Up until now, the following have been implemented and tested
- Node Selectors
- Random, which selects nodes at random and assigns the same score to all of them
- LRU, which selects the least recently node and scores nodes based on their timestamps
- Cost based, which scores nodes based on a cost function. The cost function consists of cost factor, each of them being comprised of a coefficient, the hosting node property and information used to determine whether the best value is the minimum or the maximum. Examples of cost factors are available memory, CPU speed, CPU load, etc.
- Best, which is simply a specialization of Cost based node selector with a set of commonly used cost factors.
- Collocation policies
- Local, which assigns all processing elements to the local node
- Single node, which assigns all processing elements to a single node (regardless of being remote or not)
- Maximum, which attempts to assign as many processing elements as possible to the same node
- Minimum, which attempts to assign processing elements to different nodes, ideally spanning the whole set of available resources
T8.4 Resource Model
FAO has produced a first draft of the classification of software resources in the new Resource Model, along with a high-level strategy to manage them under the new foundations.
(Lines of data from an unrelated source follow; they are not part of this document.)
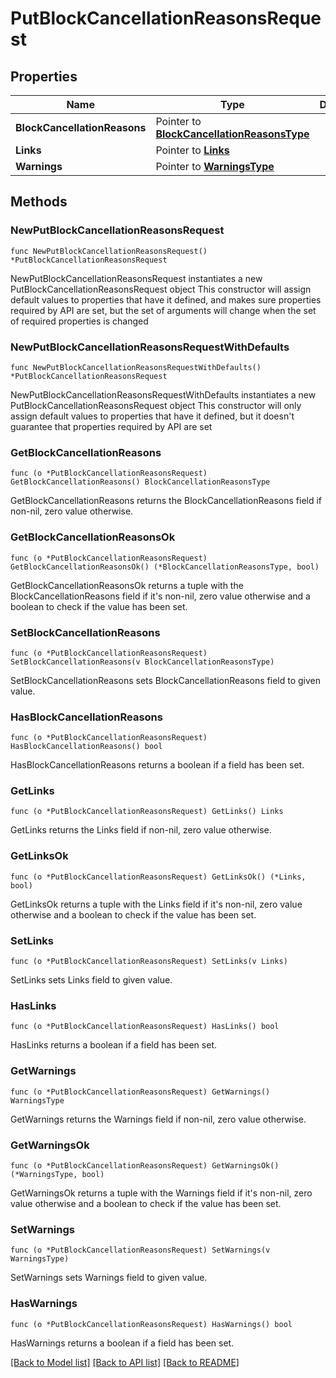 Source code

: # PutBlockCancellationReasonsRequest

## Properties

Name | Type | Description | Notes
------------ | ------------- | ------------- | -------------
**BlockCancellationReasons** | Pointer to [**BlockCancellationReasonsType**](BlockCancellationReasonsType.md) |  | [optional] 
**Links** | Pointer to [**Links**](Links.md) |  | [optional] 
**Warnings** | Pointer to [**WarningsType**](WarningsType.md) |  | [optional] 

## Methods

### NewPutBlockCancellationReasonsRequest

`func NewPutBlockCancellationReasonsRequest() *PutBlockCancellationReasonsRequest`

NewPutBlockCancellationReasonsRequest instantiates a new PutBlockCancellationReasonsRequest object
This constructor will assign default values to properties that have it defined,
and makes sure properties required by API are set, but the set of arguments
will change when the set of required properties is changed

### NewPutBlockCancellationReasonsRequestWithDefaults

`func NewPutBlockCancellationReasonsRequestWithDefaults() *PutBlockCancellationReasonsRequest`

NewPutBlockCancellationReasonsRequestWithDefaults instantiates a new PutBlockCancellationReasonsRequest object
This constructor will only assign default values to properties that have it defined,
but it doesn't guarantee that properties required by API are set

### GetBlockCancellationReasons

`func (o *PutBlockCancellationReasonsRequest) GetBlockCancellationReasons() BlockCancellationReasonsType`

GetBlockCancellationReasons returns the BlockCancellationReasons field if non-nil, zero value otherwise.

### GetBlockCancellationReasonsOk

`func (o *PutBlockCancellationReasonsRequest) GetBlockCancellationReasonsOk() (*BlockCancellationReasonsType, bool)`

GetBlockCancellationReasonsOk returns a tuple with the BlockCancellationReasons field if it's non-nil, zero value otherwise
and a boolean to check if the value has been set.

### SetBlockCancellationReasons

`func (o *PutBlockCancellationReasonsRequest) SetBlockCancellationReasons(v BlockCancellationReasonsType)`

SetBlockCancellationReasons sets BlockCancellationReasons field to given value.

### HasBlockCancellationReasons

`func (o *PutBlockCancellationReasonsRequest) HasBlockCancellationReasons() bool`

HasBlockCancellationReasons returns a boolean if a field has been set.

### GetLinks

`func (o *PutBlockCancellationReasonsRequest) GetLinks() Links`

GetLinks returns the Links field if non-nil, zero value otherwise.

### GetLinksOk

`func (o *PutBlockCancellationReasonsRequest) GetLinksOk() (*Links, bool)`

GetLinksOk returns a tuple with the Links field if it's non-nil, zero value otherwise
and a boolean to check if the value has been set.

### SetLinks

`func (o *PutBlockCancellationReasonsRequest) SetLinks(v Links)`

SetLinks sets Links field to given value.

### HasLinks

`func (o *PutBlockCancellationReasonsRequest) HasLinks() bool`

HasLinks returns a boolean if a field has been set.

### GetWarnings

`func (o *PutBlockCancellationReasonsRequest) GetWarnings() WarningsType`

GetWarnings returns the Warnings field if non-nil, zero value otherwise.

### GetWarningsOk

`func (o *PutBlockCancellationReasonsRequest) GetWarningsOk() (*WarningsType, bool)`

GetWarningsOk returns a tuple with the Warnings field if it's non-nil, zero value otherwise
and a boolean to check if the value has been set.

### SetWarnings

`func (o *PutBlockCancellationReasonsRequest) SetWarnings(v WarningsType)`

SetWarnings sets Warnings field to given value.

### HasWarnings

`func (o *PutBlockCancellationReasonsRequest) HasWarnings() bool`

HasWarnings returns a boolean if a field has been set.


[[Back to Model list]](../README.md#documentation-for-models) [[Back to API list]](../README.md#documentation-for-api-endpoints) [[Back to README]](../README.md)


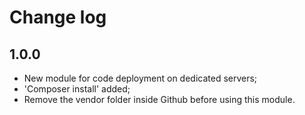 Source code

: # Change log

## 1.0.0
 * New module for code deployment on dedicated servers;
 * 'Composer install' added;
 * Remove the vendor folder inside Github before using this module. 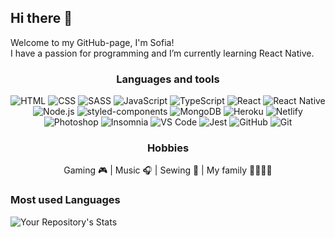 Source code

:   <div>

  ## Hi there 👋

  Welcome to my GitHub-page, I'm Sofia! <br>
  I have a passion for programming and I’m currently learning React Native.

  </div>
  



<div align=center>
  
### Languages and tools
![HTML](https://img.shields.io/badge/HTML5-CC6699?style=for-the-badge&logo=html5&logoColor=white)
![CSS](https://img.shields.io/badge/CSS3-323330?style=for-the-badge&logo=css3&logoColor=F7DF1E)
![SASS](https://img.shields.io/badge/Sass-CC6699?style=for-the-badge&logo=sass&logoColor=white)
![JavaScript](https://img.shields.io/badge/JavaScript-323330?style=for-the-badge&logo=javascript&logoColor=F7DF1E)
![TypeScript](https://img.shields.io/badge/TypeScript-CC6699?style=for-the-badge&logo=typescript&logoColor=white)
![React](https://img.shields.io/badge/React-323330?style=for-the-badge&logo=react&logoColor=F7DF1E)
![React Native](https://img.shields.io/badge/React_Native-CC6699?style=for-the-badge&logo=react&logoColor=white)
![Node.js](https://img.shields.io/badge/Node.js-323330?style=for-the-badge&logo=node.js&logoColor=F7DF1E)
![styled-components](https://img.shields.io/badge/styled--components-CC6699?style=for-the-badge&logo=styled-components&logoColor=white)
![MongoDB](https://img.shields.io/badge/MongoDB-323330?style=for-the-badge&logo=mongodb&logoColor=F7DF1E)
![Heroku](https://img.shields.io/badge/Heroku-CC6699?style=for-the-badge&logo=heroku&logoColor=white)
![Netlify](https://img.shields.io/badge/Netlify-323330?style=for-the-badge&logo=netlify&logoColor=F7DF1E)
![Photoshop](https://img.shields.io/badge/Adobe%20Photoshop-CC6699?style=for-the-badge&logo=Adobe%20Photoshop&logoColor=white)
![Insomnia](https://img.shields.io/badge/Insomnia-323330?style=for-the-badge&logo=Insomnia&logoColor=F7DF1E)
![VS Code](https://img.shields.io/badge/Visual_Studio_Code-CC6699?style=for-the-badge&logo=visual%20studio%20code&logoColor=white)
![Jest](https://img.shields.io/badge/Jest-323330?style=for-the-badge&logo=jest&logoColor=F7DF1E)
![GitHub](https://img.shields.io/badge/GitHub-CC6699?style=for-the-badge&logo=github&logoColor=white)
![Git](https://img.shields.io/badge/GIT-323330?style=for-the-badge&logo=git&logoColor=F7DF1E)




### Hobbies

Gaming 🎮 | Music 🎧 | Sewing 🧵 | My family 👨‍👩‍👧‍👦
  
  </div>
  
  <div>



  ### Most used Languages

  ![Your Repository's Stats](https://github-readme-stats.vercel.app/api/top-langs/?username=herv3us&theme=blue-green)


 

<!--
**herv3us/herv3us** is a ✨ _special_ ✨ repository because its `README.md` (this file) appears on your GitHub profile.

Here are some ideas to get you started:

- 🔭 I’m currently working on ...
- 🌱 I’m currently learning ...
- 👯 I’m looking to collaborate on ...
- 🤔 I’m looking for help with ...
- 💬 Ask me about ...
- 📫 How to reach me: ...
- 😄 Pronouns: ...
- ⚡ Fun fact: ...
-->
  </div>
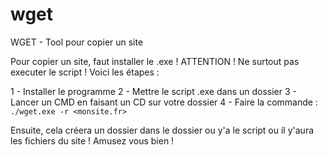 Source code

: # wget
WGET - Tool pour copier un site

Pour copier un site, faut installer le .exe ! ATTENTION ! Ne surtout pas executer le script ! Voici les étapes :

1 - Installer le programme
2 - Mettre le script .exe dans un dossier
3 - Lancer un CMD en faisant un CD sur votre dossier
4 - Faire la commande : `./wget.exe -r <monsite.fr>`

Ensuite, cela créera un dossier dans le dossier ou y'a le script ou il y'aura les fichiers du site ! Amusez vous bien !
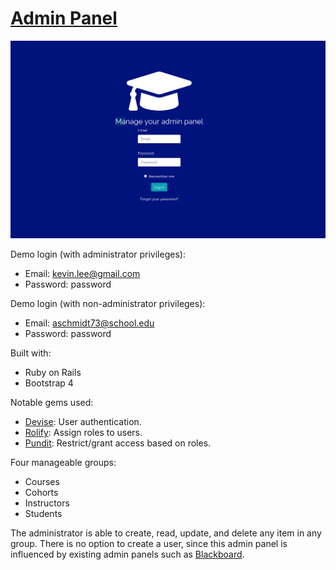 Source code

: # [Admin Panel](https://rails-admin-panel.herokuapp.com/)

![Login screen for admin panel](/public/rails-admin-panel-login.png)

Demo login (with administrator privileges):

- Email: kevin.lee@gmail.com
- Password: password

Demo login (with non-administrator privileges):

- Email: aschmidt73@school.edu
- Password: password

Built with:

- Ruby on Rails
- Bootstrap 4

Notable gems used:

- [Devise](https://github.com/plataformatec/devise): User authentication.
- [Rolify](https://github.com/RolifyCommunity/rolify): Assign roles to users.
- [Pundit](https://github.com/varvet/pundit): Restrict/grant access based on roles.

Four manageable groups:

- Courses
- Cohorts
- Instructors
- Students

The administrator is able to create, read, update, and delete any item in any group.
There is no option to create a user, since this admin panel is influenced by existing admin panels such as <a href="https://www.blackboard.com/index.html">Blackboard</a>. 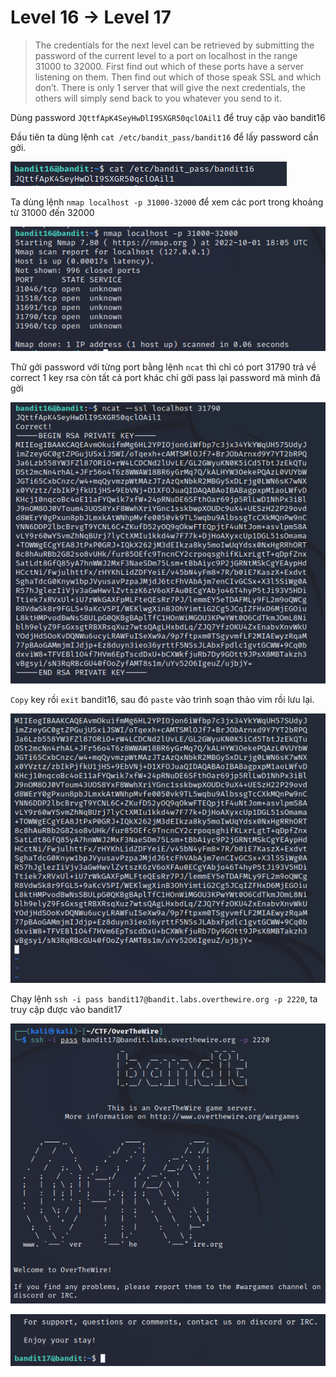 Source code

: # Level 16 -> Level 17
>The credentials for the next level can be retrieved by submitting the password of the current level to a port on localhost in the range 31000 to 32000. First find out which of these ports have a server listening on them. Then find out which of those speak SSL and which don’t. There is only 1 server that will give the next credentials, the others will simply send back to you whatever you send to it.

Dùng password `JQttfApK4SeyHwDlI9SXGR50qclOAil1` để truy cập vào bandit16

Đầu tiên ta dùng lệnh `cat /etc/bandit_pass/bandit16` để lấy password cần gởi. 

![level16_17_1](level16_17_1.png)

Ta dùng lệnh `nmap localhost -p 31000-32000` để xem các port trong khoảng từ 31000 đến 32000

![level16_17_2](level16_17_2.png)

Thử gởi password với từng port bằng lệnh `ncat` thì chỉ có port 31790 trả về correct 1 key rsa còn tất cả port khác chỉ gởi pass lại password mà mình đã gởi

![level16_17_3](level16_17_3.png)

`Copy` key rồi `exit` bandit16, sau đó `paste` vào trình soạn thảo vim rồi lưu lại. 

![level16_17_4](level16_17_4.png)

Chạy lệnh `ssh -i pass bandit17@bandit.labs.overthewire.org -p 2220`, ta truy cập được vào bandit17

![level16_17_5](level16_17_5.png)

![level16_17_6](level16_17_6.png)
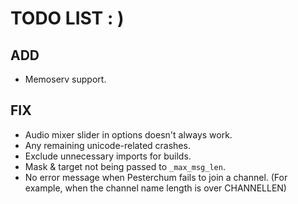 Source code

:# TODO LIST : )

## ADD
 - Memoserv support.

## FIX
 - Audio mixer slider in options doesn't always work.
 - Any remaining unicode-related crashes.
 - Exclude unnecessary imports for builds.
 - Mask & target not being passed to ``_max_msg_len``.
 - No error message when Pesterchum fails to join a channel. (For example, when the channel name length is over CHANNELLEN)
Some technical pointers on the implementation of the strategy are also included. Overall, the draft illustrates the new vision of a transparent and standards-based management for a broader class of software resources within and outside the system.
- a first draft of the classification of software resources in the new Resource Model, along with a high-level strategy to manage them under the new foundations;
CNR kept supporting FAO in the drafting of the software area of the new Resource Model. As in the previous reporting period, CNR gave feedback and posed requirements coming from the actual and future enabling layer and validated the new directions.